Source texts of formatted documents ->
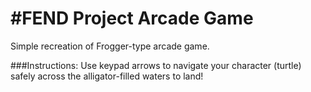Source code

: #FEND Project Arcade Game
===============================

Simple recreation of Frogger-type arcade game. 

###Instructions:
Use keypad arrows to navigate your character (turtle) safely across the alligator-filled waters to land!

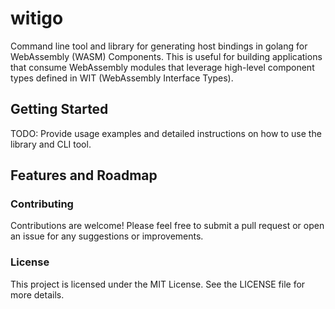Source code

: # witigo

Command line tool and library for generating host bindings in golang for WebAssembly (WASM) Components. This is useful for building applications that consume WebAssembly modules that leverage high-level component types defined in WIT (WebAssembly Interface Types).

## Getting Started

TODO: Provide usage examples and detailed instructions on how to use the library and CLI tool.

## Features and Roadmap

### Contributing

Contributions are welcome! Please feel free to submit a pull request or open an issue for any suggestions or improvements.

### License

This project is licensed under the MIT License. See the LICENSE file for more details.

EXERCISE OBJECTIVE -> Your answer should be each line from the entries that includes the string "library".

PROBLEM SOLUTION ->
Command line tool and library for generating host bindings in golang for WebAssembly (WASM) Components. This is useful for building applications that consume WebAssembly modules that leverage high-level component types defined in WIT (WebAssembly Interface Types).
TODO: Provide usage examples and detailed instructions on how to use the library and CLI tool.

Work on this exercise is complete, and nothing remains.